**Saved entries**
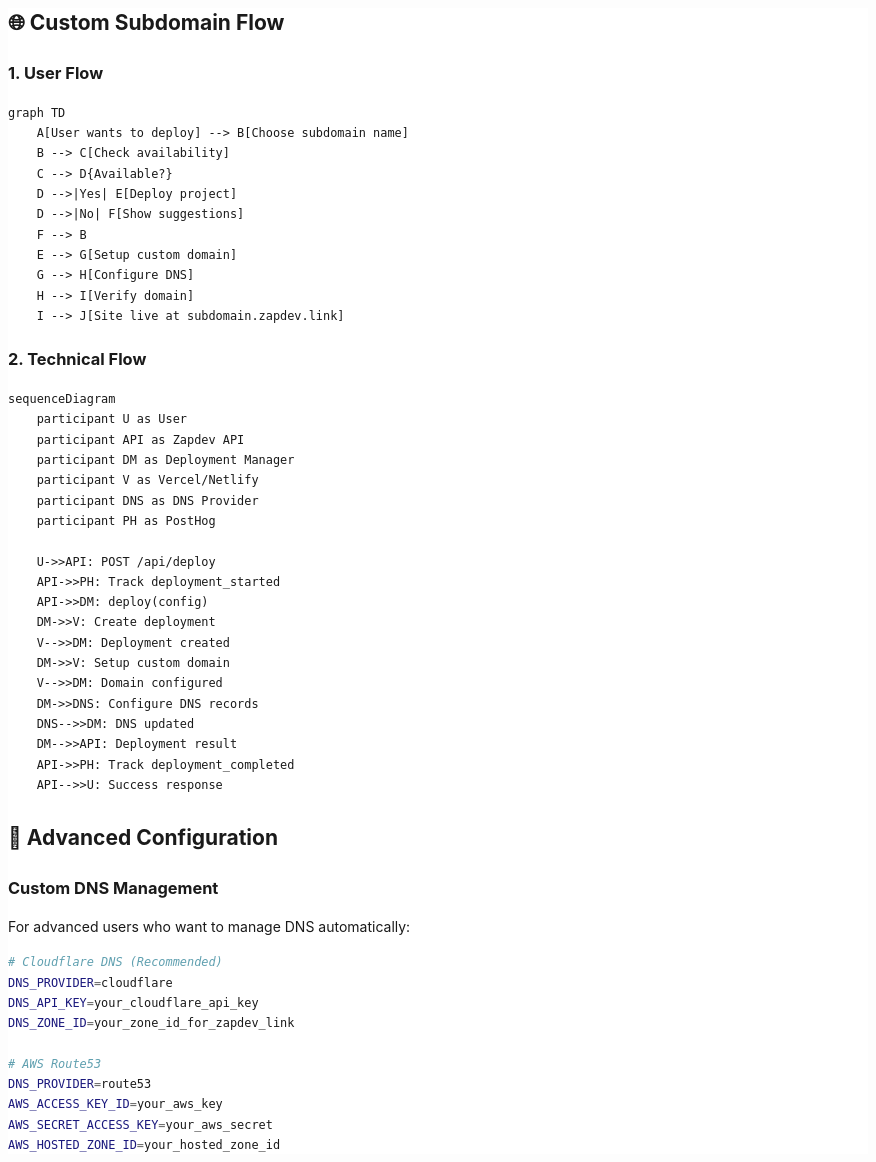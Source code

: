 ## 🌐 Custom Subdomain Flow

### 1. User Flow
```mermaid
graph TD
    A[User wants to deploy] --> B[Choose subdomain name]
    B --> C[Check availability]
    C --> D{Available?}
    D -->|Yes| E[Deploy project]
    D -->|No| F[Show suggestions]
    F --> B
    E --> G[Setup custom domain]
    G --> H[Configure DNS]
    H --> I[Verify domain]
    I --> J[Site live at subdomain.zapdev.link]
```

### 2. Technical Flow
```mermaid
sequenceDiagram
    participant U as User
    participant API as Zapdev API
    participant DM as Deployment Manager  
    participant V as Vercel/Netlify
    participant DNS as DNS Provider
    participant PH as PostHog

    U->>API: POST /api/deploy
    API->>PH: Track deployment_started
    API->>DM: deploy(config)
    DM->>V: Create deployment
    V-->>DM: Deployment created
    DM->>V: Setup custom domain
    V-->>DM: Domain configured
    DM->>DNS: Configure DNS records
    DNS-->>DM: DNS updated
    DM-->>API: Deployment result
    API->>PH: Track deployment_completed
    API-->>U: Success response
```

## 🔧 Advanced Configuration

### Custom DNS Management
For advanced users who want to manage DNS automatically:

```bash
# Cloudflare DNS (Recommended)
DNS_PROVIDER=cloudflare
DNS_API_KEY=your_cloudflare_api_key
DNS_ZONE_ID=your_zone_id_for_zapdev_link

# AWS Route53
DNS_PROVIDER=route53
AWS_ACCESS_KEY_ID=your_aws_key
AWS_SECRET_ACCESS_KEY=your_aws_secret
AWS_HOSTED_ZONE_ID=your_hosted_zone_id
```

**Exercise brief**
Print the records again exactly. Skip every picture.

**Reply**
Source code

: ## 🌐 Custom Subdomain Flow

### 1. User Flow
```mermaid
graph TD
    A[User wants to deploy] --> B[Choose subdomain name]
    B --> C[Check availability]
    C --> D{Available?}
    D -->|Yes| E[Deploy project]
    D -->|No| F[Show suggestions]
    F --> B
    E --> G[Setup custom domain]
    G --> H[Configure DNS]
    H --> I[Verify domain]
    I --> J[Site live at subdomain.zapdev.link]
```

### 2. Technical Flow
```mermaid
sequenceDiagram
    participant U as User
    participant API as Zapdev API
    participant DM as Deployment Manager  
    participant V as Vercel/Netlify
    participant DNS as DNS Provider
    participant PH as PostHog

    U->>API: POST /api/deploy
    API->>PH: Track deployment_started
    API->>DM: deploy(config)
    DM->>V: Create deployment
    V-->>DM: Deployment created
    DM->>V: Setup custom domain
    V-->>DM: Domain configured
    DM->>DNS: Configure DNS records
    DNS-->>DM: DNS updated
    DM-->>API: Deployment result
    API->>PH: Track deployment_completed
    API-->>U: Success response
```

## 🔧 Advanced Configuration

### Custom DNS Management
For advanced users who want to manage DNS automatically:

```bash
# Cloudflare DNS (Recommended)
DNS_PROVIDER=cloudflare
DNS_API_KEY=your_cloudflare_api_key
DNS_ZONE_ID=your_zone_id_for_zapdev_link

# AWS Route53
DNS_PROVIDER=route53
AWS_ACCESS_KEY_ID=your_aws_key
AWS_SECRET_ACCESS_KEY=your_aws_secret
AWS_HOSTED_ZONE_ID=your_hosted_zone_id
```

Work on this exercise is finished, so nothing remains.